[What you will do] In the entries below, count the lines holding "upgradeAllFavicons". Reply with the number only.

[Material for this task]
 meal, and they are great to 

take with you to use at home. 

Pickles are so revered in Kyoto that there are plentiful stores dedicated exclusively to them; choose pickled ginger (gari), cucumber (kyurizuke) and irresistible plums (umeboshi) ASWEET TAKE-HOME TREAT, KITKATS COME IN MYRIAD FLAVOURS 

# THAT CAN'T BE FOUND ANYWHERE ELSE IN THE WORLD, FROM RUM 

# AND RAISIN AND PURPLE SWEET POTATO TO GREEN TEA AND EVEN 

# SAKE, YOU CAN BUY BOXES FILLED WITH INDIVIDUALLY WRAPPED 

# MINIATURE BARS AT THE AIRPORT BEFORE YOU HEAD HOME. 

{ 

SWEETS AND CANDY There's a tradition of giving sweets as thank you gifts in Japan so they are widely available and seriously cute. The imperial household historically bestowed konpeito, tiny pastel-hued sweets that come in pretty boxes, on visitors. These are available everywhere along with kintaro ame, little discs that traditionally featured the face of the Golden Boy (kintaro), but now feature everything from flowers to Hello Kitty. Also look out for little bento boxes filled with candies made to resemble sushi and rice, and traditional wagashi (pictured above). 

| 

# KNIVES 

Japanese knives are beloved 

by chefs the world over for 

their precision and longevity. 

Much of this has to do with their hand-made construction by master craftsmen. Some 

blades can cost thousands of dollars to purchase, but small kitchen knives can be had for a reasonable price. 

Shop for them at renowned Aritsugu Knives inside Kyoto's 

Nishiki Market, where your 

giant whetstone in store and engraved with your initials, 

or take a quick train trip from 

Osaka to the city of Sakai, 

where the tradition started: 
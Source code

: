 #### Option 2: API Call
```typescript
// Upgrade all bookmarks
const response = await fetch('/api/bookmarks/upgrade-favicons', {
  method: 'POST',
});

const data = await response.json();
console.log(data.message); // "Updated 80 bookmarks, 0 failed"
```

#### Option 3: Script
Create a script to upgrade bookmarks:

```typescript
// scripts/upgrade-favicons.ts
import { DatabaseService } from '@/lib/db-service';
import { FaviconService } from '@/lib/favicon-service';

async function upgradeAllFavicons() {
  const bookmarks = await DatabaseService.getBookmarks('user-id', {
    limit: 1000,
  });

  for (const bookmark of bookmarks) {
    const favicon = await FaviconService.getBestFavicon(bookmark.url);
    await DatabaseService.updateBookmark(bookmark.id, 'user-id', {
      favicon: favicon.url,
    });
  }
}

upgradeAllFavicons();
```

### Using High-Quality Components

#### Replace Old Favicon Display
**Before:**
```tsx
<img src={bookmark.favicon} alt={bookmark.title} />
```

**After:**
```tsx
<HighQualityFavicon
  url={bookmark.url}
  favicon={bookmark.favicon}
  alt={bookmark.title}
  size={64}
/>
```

[Task output] 2